Kurtis Drummond

No. 23, 40
- Position: Safety

Personal information
- Born: January 29, 1992 (age 33) Masury, Ohio, U.S.
- Height: 6 ft 1 in (1.85 m)
- Weight: 200 lb (91 kg)

Career information
- High school: Hubbard (Hubbard, Ohio)
- College: Michigan State
- NFL draft: 2015: undrafted

Career history
- Houston Texans (2015–2017); San Antonio Commanders (2019);

Awards and highlights
- Big Ten Defensive Back of the Year (2014); 2× First-team All-Big Ten (2013, 2014);

Career NFL statistics
- Total tackles: 34
- Sacks: 1.0
- Forced fumbles: 1
- Stats at Pro Football Reference

= Kurtis Drummond =

American football player (born 1992)

Kurtis Drummond (born January 29, 1992) is an American former professional football player who was a safety for the Houston Texans of the National Football League (NFL). He played college football for the Michigan State Spartans. Drummond played professionally for the Texans as well as the San Antonio Commanders of the Alliance of American Football (AAF).

==Early life==
Drummond attended Hubbard High School in Hubbard, Ohio.
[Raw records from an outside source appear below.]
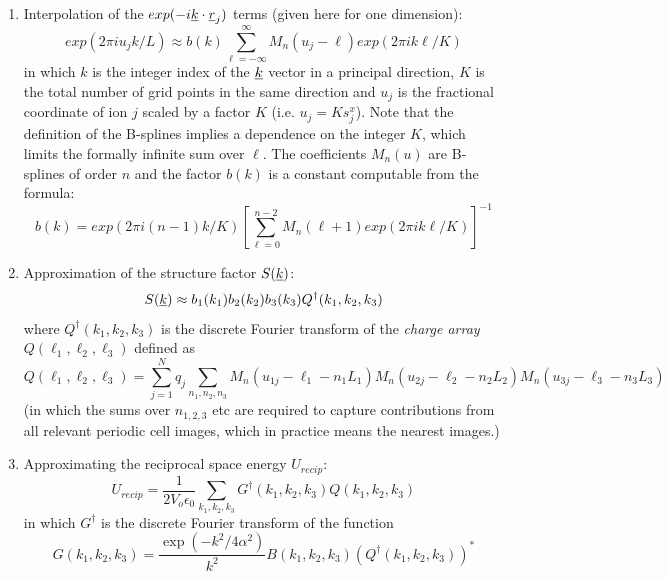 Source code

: \begin{enumerate}
\item Interpolation of the $exp(-i\mbox{$\underline{k}$}\cdot\mbox{$\underline{r}$}_{j})$ terms
(given here for one dimension):
\begin{equation}
exp(2\pi i u_{j}k/L) \approx b(k)
\sum_{\ell=-\infty}^{\infty} M_{n}(u_{j}-\ell) exp(2\pi i k\ell/K)
\end{equation}
in which $k$ is the integer index of the $\mbox{$\underline{k}$}$ vector in a
principal direction, $K$ is the total number of grid points in the
same direction and $u_{j}$ is the fractional coordinate of ion $j$
scaled by a factor $K$ (i.e. $u_{j}=K s_{j}^{x}$). Note that the
definition of the B-splines implies a dependence on the integer $K$,
which limits the formally infinite sum over $\ell$.  The coefficients
$M_{n}(u)$ are B-splines of order $n$ and the factor $b(k)$ is a
constant computable from the formula:
\begin{equation}
b(k)=exp(2\pi i (n-1)k/K)\left 
[\sum_{\ell=0}^{n-2} M_{n}(\ell+1) exp(2\pi i k\ell/K)\right ]^{-1}
\end{equation}
\item Approximation of the structure factor $S(\mbox{$\underline{k}$})$:
\begin{equation}
S(\mbox{$\underline{k}$}) \approx b_{1}(k_{1}) b_{2}(k_{2}) b_{3}(k_{3})
Q^{\dagger}(k_{1},k_{2},k_{3})
\end{equation}
where $Q^{\dagger}(k_{1},k_{2},k_{3})$ is the discrete Fourier transform of
the {\em charge array} $Q(\ell_{1},\ell_{2},\ell_{3})$ defined as
\begin{equation}
Q(\ell_{1},\ell_{2},\ell_{3})=\sum_{j=1}^{N}q_{j}\sum_{n_{1},n_{2},n_{3}}
M_{n}(u_{1j}-\ell_{1}-n_{1}L_{1})
M_{n}(u_{2j}-\ell_{2}-n_{2}L_{2})
M_{n}(u_{3j}-\ell_{3}-n_{3}L_{3})
\end{equation}
(in which the sums over $n_{1,2,3}$ etc are required to capture
contributions from all relevant periodic cell images, which in
practice means the nearest images.)
\item Approximating the reciprocal space energy $U_{recip}$:
\begin{equation}
U_{recip}=\frac{1}{2V_{o}\epsilon_{0}}\sum_{k_{1},k_{2},k_{3}}
G^{\dagger}(k_{1},k_{2},k_{3})Q(k_{1},k_{2},k_{3})
\end {equation}
in which $G^{\dagger}$ is the discrete Fourier transform of the function
\begin{equation}
G(k_{1},k_{2},k_{3})=
\frac{\exp(-k^{2}/4\alpha^{2})}{k^{2}}
B(k_{1},k_{2},k_{3})
(Q^{\dagger}(k_{1},k_{2},k_{3}))^{*}
\end{equation}

\end{enumerate}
Considered a three-star recruit by ESPN.com, Drummond was listed as the No. 84 athlete in the nation in 2010. He committed to play college football at Michigan State University in October 2009.

==College career==
Drummond was redshirted as a freshman in 2010 after tearing his labrum. Drummond played in 12 games as a backup to Trenton Robinson as a redshirt freshman in 2011. He finished the season with 17 tackles and two interceptions. As a sophomore in 2012 Drummond played in 12 games with seven starts. He recorded 53 tackles and two interceptions. Drummond was a first-team All-Big Ten selection as a junior in 2013 after recording 91 tackles and four interceptions. He again was first-team All-Big Ten as a senior after recording 72 tackles and four interceptions. He was also named a first-team All-American by the Football Writers Association of America (FWAA).

==Professional career==

Pre-draft measurables
| Height | Weight | Arm length | Hand span | 40-yard dash | 10-yard split | 20-yard split | 20-yard shuttle | Three-cone drill | Vertical jump | Broad jump | Bench press |
| 6 ft 1 in (1.85 m) | 208 lb (94 kg) | 32+1⁄4 in (0.82 m) | 10+3⁄8 in (0.26 m) | 4.65 s | 1.59 s | 2.67 s | 4.33 s | 7.09 s | 39 in (0.99 m) | 9 ft 11 in (3.02 m) | 22 reps |
All values from NFL Combine

=== Houston Texans ===
Drummond was signed by the Houston Texans as an undrafted free agent on May 8, 2015. He was waived on September 5, 2017 and was re-signed to the practice squad. He was promoted to the active roster on October 27, 2015. He appeared in 9 games and made 14 tackles, primarily playing on special teams.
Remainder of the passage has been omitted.